I understand Moxie's criticism of existing crypto-tools, GnuPG in particular,
and he makes some valid points, but dismissing anyone who mails you and uses
GPG (because you have published your GPG public key) as nutjobs seems overly
antagonistic. That to me seems at odds with the greater goal of facilitating
easily attainable privacy and digital freedom for all.

------
ge0rg
There are two trust problems that verifiable builds are supposed to solve:

1\. Did the authors manipulate the source code compared to what they
published?

2\. Did a third party manipulate the binaries on the distribution channel?

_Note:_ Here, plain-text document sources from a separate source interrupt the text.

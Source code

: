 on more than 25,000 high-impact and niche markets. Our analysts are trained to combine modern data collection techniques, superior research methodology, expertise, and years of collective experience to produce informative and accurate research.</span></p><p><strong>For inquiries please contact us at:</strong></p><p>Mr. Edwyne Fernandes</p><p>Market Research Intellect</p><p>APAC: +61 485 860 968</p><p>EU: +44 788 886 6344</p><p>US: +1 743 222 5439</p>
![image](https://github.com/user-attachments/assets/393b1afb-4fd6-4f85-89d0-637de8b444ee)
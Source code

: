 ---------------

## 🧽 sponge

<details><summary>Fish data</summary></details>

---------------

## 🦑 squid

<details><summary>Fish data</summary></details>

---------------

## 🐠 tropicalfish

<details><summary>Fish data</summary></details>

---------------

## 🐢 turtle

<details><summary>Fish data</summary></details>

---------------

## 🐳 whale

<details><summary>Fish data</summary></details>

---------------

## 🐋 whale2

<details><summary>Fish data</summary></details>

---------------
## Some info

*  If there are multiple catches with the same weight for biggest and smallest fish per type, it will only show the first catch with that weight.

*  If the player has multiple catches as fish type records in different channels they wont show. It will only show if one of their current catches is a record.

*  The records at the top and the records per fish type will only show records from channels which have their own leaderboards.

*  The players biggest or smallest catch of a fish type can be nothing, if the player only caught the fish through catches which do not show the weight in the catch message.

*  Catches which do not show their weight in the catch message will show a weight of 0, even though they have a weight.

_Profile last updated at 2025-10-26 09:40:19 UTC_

 _The process of verifying a build can be done through a Docker image
containing an Android build environment that we 've published._

For the verification, you now depend on a _complex_ binary blob provided by
the authors, that is distributed through a different channel (Docker images
instead of Google Play).

This is a good solution to the second problem, but it does not preclude OWS
insiders from injecting malicious code (they merely need to add the backdoor
at the SDK level[0] and use that same SDK for the public releases). Such a
manipulation could be performed by an evil insider, or be part of a
"government cooperation". I am not saying that OWS is or will be doing this.
This is merely an observation of the shortcomings of the overall solution.

[0] "Reflections on Trusting Trust"
[https://www.ece.cmu.edu/~ganger/712.fall02/papers/p761-thomp...](https://www.ece.cmu.edu/~ganger/712.fall02/papers/p761-thompson.pdf)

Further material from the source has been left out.